THUNDER only happens when it’s raining – and apparently in the middle of our great Aussie summer.

A wild 44.8 millimetres of rain fell on the Latrobe Valley from Monday to Tuesday last week.

The Tanjil River, Latrobe River through Yallourn to Traralgon Creek all experienced riverine floods. A number of low-lying areas, paddocks and roads in the region were affected by the heavy rainfall, resulting in many road closures.

Lake: Tanjil East Rd and Old Brown Coalmine Rd was almost uncrossable due to flooding. Photograph supplied

The Yallourn North Urban Fire Brigade’s tanker sat at the intersection of Brown Coal Mine Road and Tanjil East Road on Monday, January 8, diverting traffic away from the area.

There was a large amount of water over the road, causing dangerous driving conditions. Emergency service crews urged the public that flood waters are dangerous and must not be driven through.

Damage: Farmland in close quarters with the Latrobe River Bridge was also flooded due to moderate rain. Photograph supplied

The most recent thunderstorm comes after the region was battered by wild weather across the holidays.

After the wettest start to summer, many would be left wondering why we aren’t seeing drier conditions since the Bureau of Meteorology (BOM) declared an El Niño event in September.

In each issue of the Latrobe Valley Express, we have published articles warning of the bushfire threat while simultaneously reporting on flooding events across the region – so why the two extremes?

Despite all the rain, University of Melbourne researchers Dr Andrew King and Professor Andrew Dowdy say the summer is much more likely than normal to be a hot one.

“Much of eastern Australia has seen wetter than normal conditions over November. Vigorous low-pressure systems and thunderstorms brought record rain totals and flooding to parts of Victoria,” they said.

“Overall, this meant November was wetter than average across the continent. But as we had a record dry September and a dry October (apart from in eastern Victoria), spring was actually drier than average for Australia as a whole.”

Danger: Thunderstorms and wild weather caused havoc on Walhalla road as a tree fell. Photograph: Walhalla/Facebook

When we think of El Niño we usually think of the scorching summer sun, but scientists say it is not always the case.

“It’s not as simple as El Niño hot and dry, La Niña cool and rainy. The influence of this phenomenon is complex and non-linear,” the Melbourne University experts say.

The exceptionally high sea surface temperatures in Australia’s south-east contribute to the rain since they can potentially increase air moisture content and precipitation in the area.

Even if droughts are more common on average, we should still be ready for floods during El Niño episodes, the scientists maintain.
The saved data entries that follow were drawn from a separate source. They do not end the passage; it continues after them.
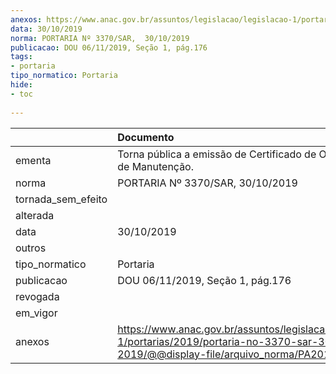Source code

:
 ```yaml
---
anexos: https://www.anac.gov.br/assuntos/legislacao/legislacao-1/portarias/2019/portaria-no-3370-sar-30-10-2019/@@display-file/arquivo_norma/PA2019-3370.pdf
data: 30/10/2019
norma: PORTARIA Nº 3370/SAR,  30/10/2019
publicacao: DOU 06/11/2019, Seção 1, pág.176
tags:
- portaria
tipo_normatico: Portaria
hide: 
- toc 
 
---
```


|                    | Documento                                                                                                                                            |
|:-------------------|:-----------------------------------------------------------------------------------------------------------------------------------------------------|
| ementa             | Torna pública a emissão de Certificado de Organização de Manutenção.                                                                                 |
| norma              | PORTARIA Nº 3370/SAR,  30/10/2019                                                                                                                    |
| tornada_sem_efeito |                                                                                                                                                      |
| alterada           |                                                                                                                                                      |
| data               | 30/10/2019                                                                                                                                           |
| outros             |                                                                                                                                                      |
| tipo_normatico     | Portaria                                                                                                                                             |
| publicacao         | DOU 06/11/2019, Seção 1, pág.176                                                                                                                     |
| revogada           |                                                                                                                                                      |
| em_vigor           |                                                                                                                                                      |
| anexos             | https://www.anac.gov.br/assuntos/legislacao/legislacao-1/portarias/2019/portaria-no-3370-sar-30-10-2019/@@display-file/arquivo_norma/PA2019-3370.pdf |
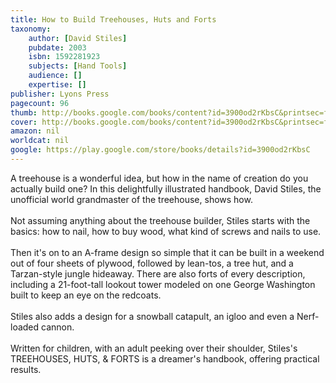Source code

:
 ```yaml
---
title: How to Build Treehouses, Huts and Forts
taxonomy:
	author: [David Stiles]
	pubdate: 2003
	isbn: 1592281923
	subjects: [Hand Tools]
	audience: []
	expertise: []
publisher: Lyons Press
pagecount: 96
thumb: http://books.google.com/books/content?id=3900od2rKbsC&printsec=frontcover&img=1&zoom=2&imgtk=AFLRE70MXMOieQBltSQPGiLHDivLRUW0FtgqynQPM_tiuGvjG-Sv8wT6JdiTrR8qY5LwbKXJhGVA8SciaXjVMa26MZqH0fn1ZRJ75FAKqAtK7L9kJGsKWJYgtVaTAo85hNf3BC5OBbe9&source=gbs_api
cover: http://books.google.com/books/content?id=3900od2rKbsC&printsec=frontcover&img=1&zoom=6&imgtk=AFLRE72P-GJda6_NU0ahdYS7Z8UU8baVcomXlCDpTmC5sgCAWGGdwYyw3tZookrrPS-wIrJzYtMaQxLUWd878m60RA0aOQYuqRZLOC3uYQkPnZGq_5tAE5HOTzBnTESZQMbeogxzA6fs&source=gbs_api
amazon: nil
worldcat: nil
google: https://play.google.com/store/books/details?id=3900od2rKbsC
---
```

A treehouse is a wonderful idea, but how in the name of creation do you actually build one? In this delightfully illustrated handbook, David Stiles, the unofficial world grandmaster of the treehouse, shows how.<br><br>Not assuming anything about the treehouse builder, Stiles starts with the basics: how to nail, how to buy wood, what kind of screws and nails to use.<br><br>Then it's on to an A-frame design so simple that it can be built in a weekend out of four sheets of plywood, followed by lean-tos, a tree hut, and a Tarzan-style jungle hideaway. There are also forts of every description, including a 21-foot-tall lookout tower modeled on one George Washington built to keep an eye on the redcoats.<br><br>Stiles also adds a design for a snowball catapult, an igloo and even a Nerf-loaded cannon.<br><br>Written for children, with an adult peeking over their shoulder, Stiles's TREEHOUSES, HUTS, & FORTS is a dreamer's handbook, offering practical results.<br>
“You would expect that with an event like La Niña, we would experience more thunderstorms. However, there is no significant correlation between thunderstorms and any of these climatic cycles. This is significant since many of the large rain events that occur in Australia during the spring are often caused by thunderstorms,” they say.

Though you can’t predict the weather, the BOM is forecasting above average rainfalls in the next couple of months across the south-east accompanied by warmer conditions especially at night.

On Wednesday, January 10, days after repeated rainfall, the Latrobe River rose higher than expected, flooding the newly-opened Latrobe River Bridge.

Disaster: Tyers Road was closed for almost 22 hours last Wednesday after water flooded the road near the new bridge. Photograph supplied

The river burst its banks after steady rain, spilling over the road to the south, flooding neighbouring farmland.

The Nationals Member for Morwell, Martin Cameron, said the state government was told the causeway needed to be raised during the bridge build to prevent situations like this.

“It’s also clear that even with moderate rainfall, the Tyers Road causeway will continue to flood, blocking access to the bridge,” Mr Cameron said.

“The owner of the farmland next to the bridge told me the paddock he’d shifted his cattle into hadn’t flooded in 30 years – until today.”

Damage: Farmland in close quarters with the Latrobe River Bridge was also flooded due to moderate rain. Photograph supplied

Bus lines to and from Tyers was suspended, and the road was closed, leaving residents in the dark about when it would reopen.

However, Tyers Road was reopened just under 24 hours later, but restricted to one lane, and it still remains susceptible to flooding in the future.